Three cognitive factors measured at a stabilized baseline point predicted very well whether our participants with a recent first episode of schizophrenia returned to paid work or schooling within 9 months, accounting for 52% of the variance. These 3 factors reflect working memory, verbal memory and processing speed, and attention and early perceptual processing abilities, all of which typically show prominent deficits in the early course of schizophrenia.2,36
In addition to this very strong multivariate prediction of work outcome, several individual cognitive performance scores at baseline predicted work outcome with medium to large effect sizes, supporting the view that several cognitive deficits are good predictors of return to work or school following an initial psychotic episode.
The strength of the relationship between cognitive performance and functional outcome in this study is at the high end of those reported in some prior studies of patients with chronic schizophrenia.12,14–16
Thus, it appears that the mixed results of prior studies examining relationships between individual cognitive components and functional outcome in recent-onset schizophrenia17
might be attributable to particular features of individual studies rather than the early phase of schizophrenia per se. Features of the current study that may have aided detection of a strong relationship may include the relatively standardized treatment package offered to the participants, a reasonably wide range of cognitive predictors, and focus on an aspect of functional outcome (work/school functioning) that may particularly require neurocognitive abilities.
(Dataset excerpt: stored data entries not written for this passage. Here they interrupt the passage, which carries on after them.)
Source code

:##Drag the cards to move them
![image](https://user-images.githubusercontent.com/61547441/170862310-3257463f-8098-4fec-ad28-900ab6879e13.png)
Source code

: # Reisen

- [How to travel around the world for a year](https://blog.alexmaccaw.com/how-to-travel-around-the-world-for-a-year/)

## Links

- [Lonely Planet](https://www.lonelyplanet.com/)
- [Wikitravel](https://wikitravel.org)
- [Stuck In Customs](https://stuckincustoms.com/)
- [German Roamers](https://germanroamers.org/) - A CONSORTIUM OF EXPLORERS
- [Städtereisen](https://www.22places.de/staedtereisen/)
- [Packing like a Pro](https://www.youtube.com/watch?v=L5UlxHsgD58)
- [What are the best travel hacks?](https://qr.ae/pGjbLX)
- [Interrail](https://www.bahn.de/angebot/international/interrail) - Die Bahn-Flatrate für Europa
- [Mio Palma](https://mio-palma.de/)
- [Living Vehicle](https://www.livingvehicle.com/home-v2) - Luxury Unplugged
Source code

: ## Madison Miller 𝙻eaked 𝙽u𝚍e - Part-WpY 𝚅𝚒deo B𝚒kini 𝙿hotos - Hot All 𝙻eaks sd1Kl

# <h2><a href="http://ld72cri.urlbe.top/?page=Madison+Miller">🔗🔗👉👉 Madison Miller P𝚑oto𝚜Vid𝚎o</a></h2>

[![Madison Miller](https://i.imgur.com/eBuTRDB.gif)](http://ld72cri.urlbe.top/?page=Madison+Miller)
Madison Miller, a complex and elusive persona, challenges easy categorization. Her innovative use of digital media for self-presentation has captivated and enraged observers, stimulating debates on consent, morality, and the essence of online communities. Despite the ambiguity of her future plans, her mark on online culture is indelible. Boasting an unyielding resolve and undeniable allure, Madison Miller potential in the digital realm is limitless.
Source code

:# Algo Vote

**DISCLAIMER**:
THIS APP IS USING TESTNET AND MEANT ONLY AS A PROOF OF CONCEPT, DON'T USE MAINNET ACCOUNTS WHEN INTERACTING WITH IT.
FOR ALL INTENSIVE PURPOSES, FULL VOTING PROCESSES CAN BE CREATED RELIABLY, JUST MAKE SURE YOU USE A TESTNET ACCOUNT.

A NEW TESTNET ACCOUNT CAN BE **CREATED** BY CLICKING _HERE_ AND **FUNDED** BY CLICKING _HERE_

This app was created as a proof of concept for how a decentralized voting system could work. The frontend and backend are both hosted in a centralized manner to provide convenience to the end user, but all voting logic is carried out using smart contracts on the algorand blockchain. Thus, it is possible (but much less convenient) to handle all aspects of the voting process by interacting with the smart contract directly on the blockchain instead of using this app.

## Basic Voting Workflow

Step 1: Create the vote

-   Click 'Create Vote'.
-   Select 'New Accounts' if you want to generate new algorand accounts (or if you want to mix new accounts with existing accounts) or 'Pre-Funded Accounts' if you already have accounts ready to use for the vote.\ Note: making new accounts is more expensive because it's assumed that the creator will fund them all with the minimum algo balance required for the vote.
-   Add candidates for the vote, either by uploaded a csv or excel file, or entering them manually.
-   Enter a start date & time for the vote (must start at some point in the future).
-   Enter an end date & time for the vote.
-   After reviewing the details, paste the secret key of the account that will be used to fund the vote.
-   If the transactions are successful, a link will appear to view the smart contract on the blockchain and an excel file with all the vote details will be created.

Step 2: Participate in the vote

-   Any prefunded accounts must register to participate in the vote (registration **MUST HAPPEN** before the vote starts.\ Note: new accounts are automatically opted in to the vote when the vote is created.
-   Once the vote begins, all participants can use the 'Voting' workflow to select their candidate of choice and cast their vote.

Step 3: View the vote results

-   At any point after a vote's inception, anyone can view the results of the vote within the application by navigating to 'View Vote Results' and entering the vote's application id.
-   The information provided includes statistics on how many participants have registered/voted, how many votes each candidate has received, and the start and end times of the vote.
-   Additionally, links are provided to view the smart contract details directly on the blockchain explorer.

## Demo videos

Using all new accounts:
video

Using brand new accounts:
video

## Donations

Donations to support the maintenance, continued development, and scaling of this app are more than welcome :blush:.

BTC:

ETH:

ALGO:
The current report focuses on cognitive factors in predicting work outcome in recent-onset schizophrenia, but the larger study from which these data are drawn examined several additional factors that are part of our conceptual model of influences on work functioning in recent-onset schizophrenia, as shown in . We readily acknowledge that non-cognitive factors also influence work functioning in schizophrenia and that neurocognitive factors may operate through various mediators, as has been explored in some recent studies of chronic schizophrenia.37,38
In addition, we did not include measures of social cognition in this study, which have been shown to have, if anything, stronger relationships to functional outcome than do neurocognitive measures14
and may partially mediate the relationships between neurocognition and functional outcome.39
Nevertheless, it is striking that neurocognitive measures predict return to work or school in the early phase of schizophrenia as well as shown here.
Conceptual Model Showing Possible Factors Influencing Work Functioning in Recent-Onset Schizophrenic Disorders.
Limitations of the current study include the relatively small sample size, the lack of a standardized cognitive battery widely used to assess cognition in schizophrenia, and the absence of social cognition and functional capacity measures. We reduced the number of primary cognitive predictor variables to 3 to avoid chance findings, but a larger sample would allow greater statistical power to examine a wider range of cognitive predictors. We agree with the conclusion of Allott et al17
that inclusion of a widely used standardized cognitive battery intended for schizophrenia, such as the MATRICS Consensus Cognitive Battery,40
would allow improved comparison of results across such studies, but these data were collected before that battery had been developed. Subsequent studies would also benefit by examining possible mediators such as social cognition and functional capacity to clarify pathways of effects between neurocognition and work recovery in early psychosis. Thus, it would be very useful to determine the extent to which better neurocognitive functioning in the early course of illness directly leads to return to work or whether it contributes to other skills (eg, social competence, adaptive competence) that are in turn needed for successful transition into real-world work functioning, as recent models of predictive relationships within chronic schizophrenia and bipolar disorder have suggested.37,39
The present results certainly support the importance of finding effective ways to improve cognitive deficits in schizophrenia, a treatment target that has been increasingly recognized.41–43
Cognitive deficits appear to be strong rate-limiting factors in recovery of everyday functioning in the early phase of schizophrenia as well as in chronic schizophrenia. Many approaches to cognitive training have focused on different components of neurocognition and offer promise for significantly improving these core deficits of schizophrenia.44,45
Meta-analyses and a recent randomized trial with chronic schizophrenia patients suggest that cognitive training has stronger effects on work functioning if combined with active vocational rehabilitation approaches, such as supported employment.44–46
Supported employment and supported education approaches have recently started to be successfully applied in the initial period of schizophrenia to substantially increase rates of return to work or school,47–49
so the combination of cognitive training and supported employment/education seems like a very promising next early intervention step. Longitudinal predictive relationships such as those demonstrated in this study clearly support the view that improvements in neurocognition should increase functional capacity and functional outcome. Application of cognitive training and other cognition-enhancing interventions during the early phase of schizophrenia may be particularly promising, particularly if combined with supported employment/education because it may allow work recovery to occur before chronic disability develops.